Quand les mentalités ne sont pas prêtes pour un véritable travail historique, il vaudrait mieux laisser du temps au temps, comme disait un vieux sage, François Mitterrand, qui lui aussi n’était pas dépourvu de forces comme de faiblesses.
Et le portrait de Salvador Allende ne peut pas se détacher lui aussi de sa part d’ombre. Le livre de Victor Farias, Allende. La face cachée. Antisémitisme et eugénisme (éditions Grancher) en est une preuve. « Avec une hâte compréhensible, beaucoup opteront pour le silence et l’oubli le plus rapide. [...] En ce qui me concerne, je crois que tout ce qui a été jusqu’ici apporté dans ce livre doit être dénoncé, inlassablement », déclare l’auteur, qui aurait commencé son travail en cherchant à comprendre le refus du président socialiste d’expulser et de livrer à la justice le nazi Walther Rauff.

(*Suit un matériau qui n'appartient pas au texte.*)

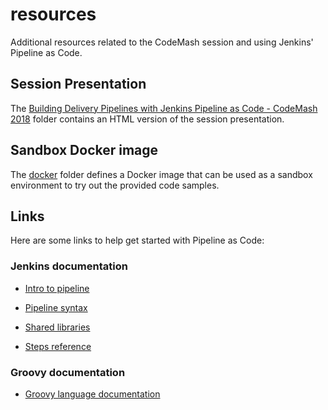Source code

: # resources

Additional resources related to the CodeMash session and using Jenkins' Pipeline as Code. 

## Session Presentation

The [Building Delivery Pipelines with Jenkins Pipeline as Code - CodeMash 2018](/Building%20Delivery%20Pipelines%20with%20Jenkins%20Pipeline%20as%20Code%20-%20CodeMash%202018/)
folder contains an HTML version of the session presentation.

## Sandbox Docker image

The [docker](/docker/) folder defines a Docker image that can be used as a sandbox environment 
to try out the provided code samples.

## Links

Here are some links to help get started with Pipeline as Code:

### Jenkins documentation

- [Intro to pipeline](https://jenkins.io/doc/book/pipeline)

- [Pipeline syntax](https://jenkins.io/doc/book/pipeline/syntax)

- [Shared libraries](https://jenkins.io/doc/book/pipeline/shared-libraries)

- [Steps reference](https://jenkins.io/doc/pipeline/steps/)

### Groovy documentation

- [Groovy language documentation](http://groovy-lang.org/documentation.html)

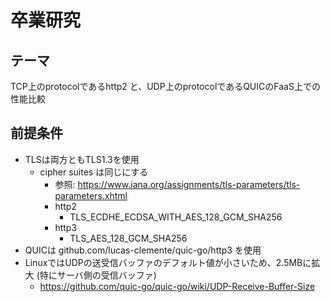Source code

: # 卒業研究

## テーマ

TCP上のprotocolであるhttp2 と、UDP上のprotocolであるQUICのFaaS上での性能比較

## 前提条件

- TLSは両方ともTLS1.3を使用
  - cipher suites は同じにする
    - 参照: <https://www.iana.org/assignments/tls-parameters/tls-parameters.xhtml>
    - http2
      - TLS_ECDHE_ECDSA_WITH_AES_128_GCM_SHA256
    - http3
      - TLS_AES_128_GCM_SHA256
- QUICは github.com/lucas-clemente/quic-go/http3 を使用
- LinuxではUDPの送受信バッファのデフォルト値が小さいため、2.5MBに拡大 (特にサーバ側の受信バッファ)
  - https://github.com/quic-go/quic-go/wiki/UDP-Receive-Buffer-Size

Il a retrouvé en particulier le premier écrit « scientifique » d’Allende dans les archives de l’hôpital psychiatrique de la faculté de médecine du Chili, intitulé Hygiène mentale et délinquance. De sa lecture, dit-il, il est « sans doute possible de déduire qu’à cette époque Salvador Allende non seulement assumait, mais qu’il avait aussi radicalisé de façon extrême les convictions antisémites, qui en 1933, s’étaient déjà articulées de façon programmée dans les partis nazis-fascistes allemands et à l’étranger ».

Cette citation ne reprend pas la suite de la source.